One of the interesting aspects of Microsoft's long-running pursuit of Yahoo has been the potential knock-on effects for open source. Although the company doesn't make much of the fact, it uses a lot of free software, and has helped open source projects by employing some of the top hackers.
The prospect of Microsoft controlling that activity was worrying enough, but in the light of its apparent failure to convince Yahoo to be acquired, here's another troubling thought:
Today’s news is that three more of Yahoo’s best executives are leaving the company: Qi Lu, Brad Garlinghouse and Vish Makhijani. That follows the departure of two executive vice presidents, Jeff Weiner and Usama Fayyad.

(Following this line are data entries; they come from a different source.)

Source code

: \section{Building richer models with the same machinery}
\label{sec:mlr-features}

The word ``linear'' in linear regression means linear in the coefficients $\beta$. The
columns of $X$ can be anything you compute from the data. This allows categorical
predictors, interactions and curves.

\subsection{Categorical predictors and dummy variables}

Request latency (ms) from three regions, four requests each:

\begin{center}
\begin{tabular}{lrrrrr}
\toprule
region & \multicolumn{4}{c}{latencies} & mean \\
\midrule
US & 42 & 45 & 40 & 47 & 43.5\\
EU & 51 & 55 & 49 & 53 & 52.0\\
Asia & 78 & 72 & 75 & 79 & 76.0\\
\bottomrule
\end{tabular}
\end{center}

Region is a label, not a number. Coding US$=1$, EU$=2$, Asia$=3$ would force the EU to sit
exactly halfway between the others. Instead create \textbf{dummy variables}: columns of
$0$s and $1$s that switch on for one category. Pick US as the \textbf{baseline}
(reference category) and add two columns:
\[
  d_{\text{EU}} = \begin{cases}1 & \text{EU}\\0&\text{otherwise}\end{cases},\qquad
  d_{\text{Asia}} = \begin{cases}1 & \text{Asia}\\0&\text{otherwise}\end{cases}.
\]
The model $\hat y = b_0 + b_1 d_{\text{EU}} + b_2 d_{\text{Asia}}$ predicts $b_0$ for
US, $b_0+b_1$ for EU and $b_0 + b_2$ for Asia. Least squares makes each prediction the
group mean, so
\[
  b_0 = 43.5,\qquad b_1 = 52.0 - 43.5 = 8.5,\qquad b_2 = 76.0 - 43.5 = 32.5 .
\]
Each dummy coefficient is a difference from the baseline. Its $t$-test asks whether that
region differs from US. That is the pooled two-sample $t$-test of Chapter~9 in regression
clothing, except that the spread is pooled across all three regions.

All this leaves particular disarray in the half of Yahoo that builds services for users. Mr. Weiner headed that area. Two of its key groups are search, run by Mr. Makhijani, and e-mail and other communications products, run by Mr. Garlinghouse.
More relevantly for open source, Jeremy Zawodny, one of the top MySQL experts, and the leading open source evangelist within Yahoo, has also left.
What this means is that the situation for hackers at Yahoo is getting worse, which is likely to lead to more haemorrhaging of coding talent, making things yet worse, which is likely to lead to – well, you get the picture: Yahoo might simply bleed metaphorically to death.
Of course, good programmers will find jobs elsewhere, so it's probably not a huge problem as far as the individuals are concerned, but I wonder whether there might be a negative effect on open source at a higher level, in terms of supporting existing or new open source projects. Losing a major supporter of free software – albeit one that hasn't shouted about it from the rooftops – can't be good for the open source ecosystem. Whether Yahoo finally cracks and agrees to be bought, or simply cracks up, it's looking as if Microsoft will come out smiling.